Une brillante et jouissive impression de se faire arnaquer

J'aime Houellebecq. J'aime son style, j'aime son cynisme, j'aime sa manière décalée et quelque peu déprimante d'analyser froidement les moindres aspects de notre vie occidentale et des codes qui la structurent pour tendre en définitive vers le néant et le non-sens absolu de nos existences misérables. J'avoue ne pas être intéressé de savoir si cela relève d'une philosophie revendiquée de l'auteur, si son racisme/sa misogynie relève moins d'un effet de style que de valeurs profondes, Houellebecq c'est un style, une marque déposée qui provoque davantage chez moi le plaisir de la lecture que la réflexion sociale. Le reste appartient à sa promo et/ou ses polémiques, autant dire pas grand chose.

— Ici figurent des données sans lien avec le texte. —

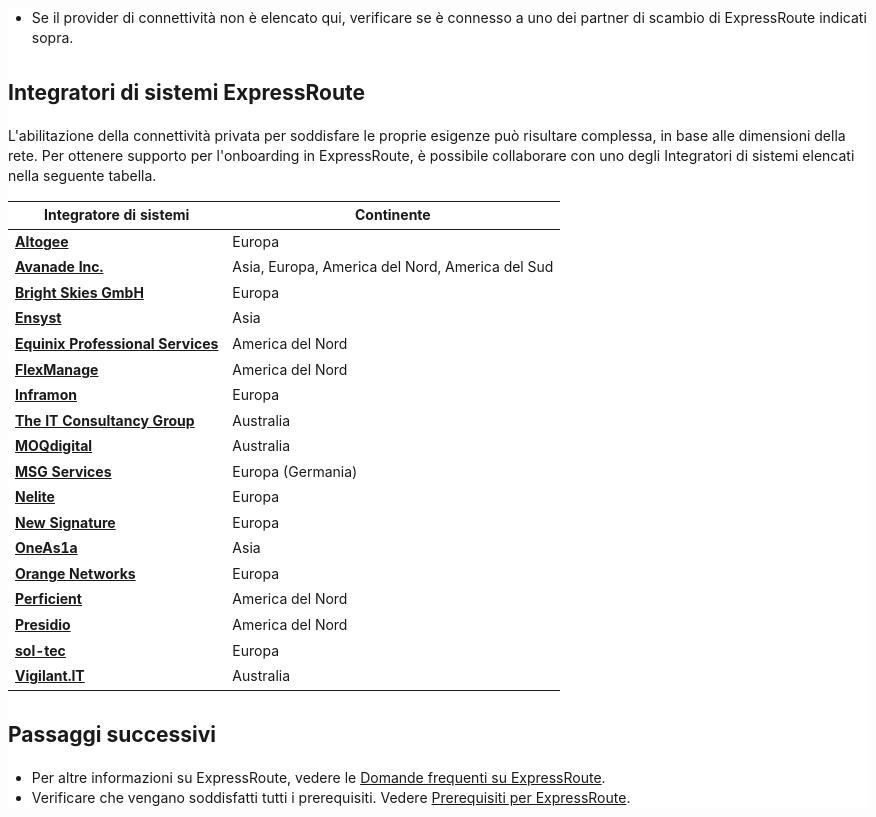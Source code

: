 
* Se il provider di connettività non è elencato qui, verificare se è connesso a uno dei partner di scambio di ExpressRoute indicati sopra.

## <a name="expressroute-system-integrators"></a>Integratori di sistemi ExpressRoute
L'abilitazione della connettività privata per soddisfare le proprie esigenze può risultare complessa, in base alle dimensioni della rete. Per ottenere supporto per l'onboarding in ExpressRoute, è possibile collaborare con uno degli Integratori di sistemi elencati nella seguente tabella.

| **Integratore di sistemi** | **Continente** |
| --- | --- |
| **[Altogee](http://www.altogee.be/expressroute)** | Europa |
| **[Avanade Inc.](http://www.avanade.com/)** | Asia, Europa, America del Nord, America del Sud |
| **[Bright Skies GmbH](http://bskies.io/expressroute)** | Europa
| **[Ensyst](http://www.ensyst.com.au)** | Asia
| **[Equinix Professional Services](http://www.equinix.com/services/consulting/)** | America del Nord |
| **[FlexManage](http://www.flexmanage.com/cloud)** | America del Nord |
| **[Inframon](http://www.inframon.com/partner/microsoft/)** | Europa |
| **[The IT Consultancy Group](http://itconsult.com.au/microsoft-expressroute)** | Australia |
| **[MOQdigital](http://www.moqdigital.com.au/insights/technical/network-connectivity-options-for-azure)** | Australia |
| **[MSG Services](https://www.msg-services.de/it-services/managed-services/cloud-outsourcing/)** | Europa (Germania) |
| **[Nelite](http://nelite.com/)** | Europa |
| **[New Signature](https://www.newsignature.co.uk/)** | Europa |
| **[OneAs1a](http://www.oneas1a.com/express-connect-any-cloud-ecac)** | Asia |
| **[Orange Networks](https://orange-networks.com/blog/88-azureexpressroute)** | Europa |
| **[Perficient](http://www.perficient.com/Partners/Microsoft/Cloud/Azure-ExpressRoute)** | America del Nord |
| **[Presidio](http://info.presidio.com/microsoft-azure-expressroute)** | America del Nord |
| **[sol-tec](http://www.sol-tec.com/Technologies)** | Europa |
| **[Vigilant.IT](https://vigilant.it/expressroute)** | Australia |


## <a name="next-steps"></a>Passaggi successivi
* Per altre informazioni su ExpressRoute, vedere le [Domande frequenti su ExpressRoute](expressroute-faqs.md).
* Verificare che vengano soddisfatti tutti i prerequisiti. Vedere [Prerequisiti per ExpressRoute](expressroute-prerequisites.md).


[0]: ./media/expressroute-locations/expressroute-locations-map.png "Mappa delle località"

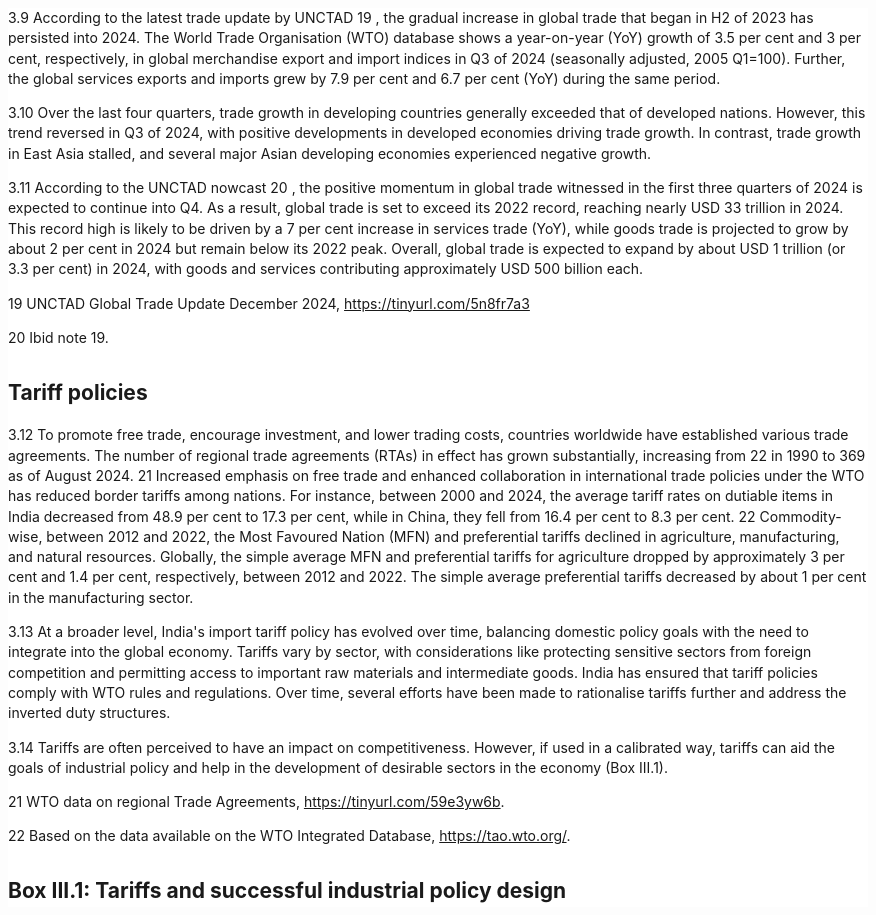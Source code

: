 3.9 According to the latest trade update by UNCTAD 19 , the gradual increase in global trade that began in H2 of 2023 has persisted into 2024. The World Trade Organisation (WTO) database shows a year-on-year (YoY) growth of 3.5 per cent and 3 per cent, respectively, in global merchandise export and import indices in Q3 of 2024 (seasonally adjusted, 2005 Q1=100). Further, the global services exports and imports grew by 7.9 per cent and 6.7 per cent (YoY) during the same period.

3.10 Over the last four quarters, trade growth in developing countries generally exceeded that  of  developed  nations.  However,  this  trend  reversed  in  Q3  of  2024,  with  positive developments in developed economies driving trade growth. In contrast, trade growth in East Asia stalled, and several major Asian developing economies experienced negative growth.

3.11  According  to  the  UNCTAD  nowcast 20 ,  the  positive  momentum  in  global  trade witnessed in the first three quarters of 2024 is expected to continue into Q4. As a result, global trade is set to exceed its 2022 record, reaching nearly USD 33 trillion in 2024. This record high is likely to be driven by a 7 per cent increase in services trade (YoY), while goods trade is projected to grow by about 2 per cent in 2024 but remain below its 2022 peak. Overall, global trade is expected to expand by about USD 1 trillion (or 3.3 per cent) in 2024, with goods and services contributing approximately USD 500 billion each.

19    UNCTAD Global Trade Update December 2024, https://tinyurl.com/5n8fr7a3

20  Ibid note 19.



## Tariff policies

3.12 To promote free trade, encourage investment, and lower trading costs, countries worldwide have established various trade agreements. The number of regional trade agreements (RTAs) in effect has grown substantially, increasing from 22 in 1990 to 369 as of August 2024. 21  Increased emphasis on free trade and enhanced collaboration in international trade policies under the WTO has reduced border tariffs among nations. For instance, between 2000 and 2024, the average tariff rates on dutiable items in India  decreased  from  48.9  per  cent  to  17.3  per  cent,  while  in  China,  they  fell  from 16.4 per cent to 8.3 per cent. 22   Commodity-wise, between 2012 and 2022, the Most Favoured Nation (MFN) and preferential tariffs declined in agriculture, manufacturing, and natural resources. Globally, the simple average MFN and preferential tariffs for agriculture dropped by approximately 3 per cent and 1.4 per cent, respectively, between 2012 and 2022. The simple average preferential tariffs decreased by about 1 per cent in the manufacturing sector.

3.13 At a broader level, India's import tariff policy has evolved over time, balancing domestic policy goals with the need to integrate into the global economy. Tariffs vary by sector, with considerations like protecting sensitive sectors from foreign competition and permitting access to important raw materials and intermediate goods. India has ensured that tariff policies comply with WTO rules and regulations. Over time, several efforts have been made to rationalise tariffs further and address the inverted duty structures.

3.14 Tariffs  are  often  perceived  to  have  an  impact  on  competitiveness.  However,  if used in a calibrated way, tariffs can aid the goals of industrial policy and help in the development of desirable sectors in the economy (Box III.1).

21  WTO data on regional Trade Agreements, https://tinyurl.com/59e3yw6b.

22  Based on the data available on the WTO Integrated Database, https://tao.wto.org/.

## Box III.1: Tariffs and successful industrial policy design
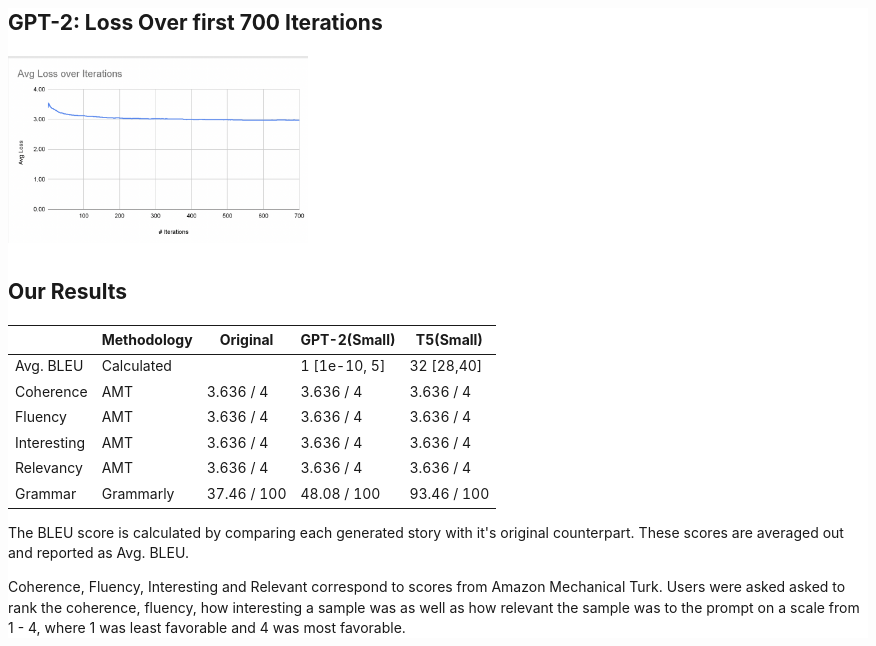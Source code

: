 ## GPT-2: Loss Over first 700 Iterations
<img width="300" alt="GPT2 Model Loss" src="https://github.com/clarissacheam/AIStoryGeneration/blob/main/Screen%20Shot%202022-12-09%20at%204.57.43%20PM.png">


## Our Results
|              |  Methodology |   Original   | GPT-2(Small) |   T5(Small)  |
| ------------ | ------------ | ------------ | ------------ | ------------ |
|   Avg. BLEU  |  Calculated  |              | 1 [1e-10, 5] |  32 [28,40]  |
|   Coherence  |      AMT     |   3.636 / 4  |   3.636 / 4  |   3.636 / 4  |
|    Fluency   |      AMT     |   3.636 / 4  |   3.636 / 4  |   3.636 / 4  |
|  Interesting |      AMT     |   3.636 / 4  |   3.636 / 4  |   3.636 / 4  |
|   Relevancy  |      AMT     |   3.636 / 4  |   3.636 / 4  |   3.636 / 4  |
|    Grammar   |   Grammarly  |  37.46 / 100 |  48.08 / 100 |  93.46 / 100 |
 
The BLEU score is calculated by comparing each generated story with it's original counterpart. These scores are averaged out and reported as Avg. BLEU.

Coherence, Fluency, Interesting and Relevant correspond to scores from Amazon Mechanical Turk. Users were asked asked to rank the coherence, fluency, how interesting a sample was as well as how relevant the sample was to the prompt on a scale from 1 - 4, where 1 was least favorable and 4 was most favorable.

J'aime Houellebecq pour toutes ces raisons et c'est donc naturellement pour cela que j'ai bien aimé ce livre, mais ce n'est pas le genre d'oeuvre qui fera changer l'avis d'un sceptique. Car tout l'univers de Houellebecq s'étale ici sans retenue et sans limite. Son oeuvre, de manière générale, repose invariablement sur les mêmes bases: un quadragénaire/quinquagénaire seul et sans enfants, cadre moyen dans un travail où il n'est pas mauvais mais qui ne le passionne guère, navigue dans une vie sans éclats et dans une indifférence profonde aux normes sociales et politiques qui définissent les individus d'une société occidentale, sans avoir une grande opinion de lui-même et des autres mais préoccupé par une sexualité gourmande qu'il assouvira sans limites et sans tabous. Voilà pour la base, l'enrobage variera en fonction des thèmes de fond qui sont le seul véritable gage de diversité dans son travail. Ici ce sera donc le tourisme sexuel, analysé sous toutes ses coutures. Le récit prendra donc naturellement une orientation très porn, naturelle dans l'oeuvre de Houellebecq (on s'y fait!) mais fatigante quand elle s'impose avec excès.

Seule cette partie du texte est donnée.